[Exercise goal] Using the entries below, show all lines with the string "that".

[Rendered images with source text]
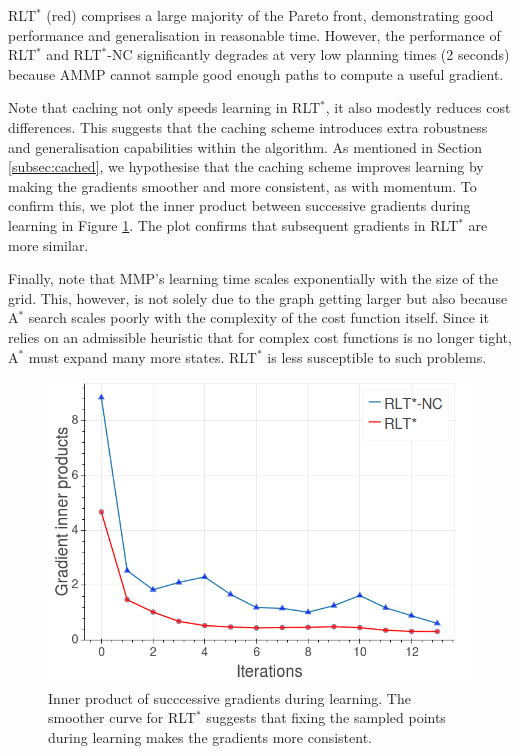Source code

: \documentclass[a4paper,11pt]{report}
\begin{document}
 RLT$^*$ (red) comprises a large majority of the Pareto front, demonstrating good performance and generalisation in reasonable time.  However, the performance of RLT$^*$ and RLT$^*$-NC significantly degrades at very low planning times (2 seconds) because AMMP cannot sample good enough paths to compute a useful gradient.
 
 Note that caching not only speeds learning in RLT$^*$, it also modestly reduces cost differences. This suggests that the caching scheme introduces extra robustness and generalisation capabilities within the algorithm.  As mentioned in Section \ref{subsec:cached}, we hypothesise that the caching scheme improves learning by making the gradients smoother and more consistent, as with momentum. To confirm this, we plot the inner product between successive gradients during learning in Figure \ref{fig:in_prod_grad}. The plot confirms that subsequent gradients in RLT$^*$ are more similar.
 
 Finally, note that MMP's learning time scales exponentially with the size of the grid. This, however, is not solely due to the graph getting larger but also because A$^*$ search scales poorly with the complexity of the cost function itself. Since it relies on an admissible heuristic that for complex cost functions is no longer tight, A$^*$ must expand many more states.  RLT$^*$ is less susceptible to such problems.

 	\begin{figure}[tbh]
	\centering
    \includegraphics[scale=0.40]{figures/momentum.png}
    \caption[Inner product of succcessive gradients during learning]{Inner product of succcessive gradients during learning. The smoother curve for RLT$^*$ suggests that fixing the sampled points during learning makes the gradients more consistent. }
    \vspace{-2mm}
  \label{fig:in_prod_grad}
  \end{figure}
\end{document}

[Answer to the problem]
 Note that caching not only speeds learning in RLT$^*$, it also modestly reduces cost differences. This suggests that the caching scheme introduces extra robustness and generalisation capabilities within the algorithm.  As mentioned in Section \ref{subsec:cached}, we hypothesise that the caching scheme improves learning by making the gradients smoother and more consistent, as with momentum. To confirm this, we plot the inner product between successive gradients during learning in Figure \ref{fig:in_prod_grad}. The plot confirms that subsequent gradients in RLT$^*$ are more similar.
 Finally, note that MMP's learning time scales exponentially with the size of the grid. This, however, is not solely due to the graph getting larger but also because A$^*$ search scales poorly with the complexity of the cost function itself. Since it relies on an admissible heuristic that for complex cost functions is no longer tight, A$^*$ must expand many more states.  RLT$^*$ is less susceptible to such problems.
    \caption[Inner product of succcessive gradients during learning]{Inner product of succcessive gradients during learning. The smoother curve for RLT$^*$ suggests that fixing the sampled points during learning makes the gradients more consistent. }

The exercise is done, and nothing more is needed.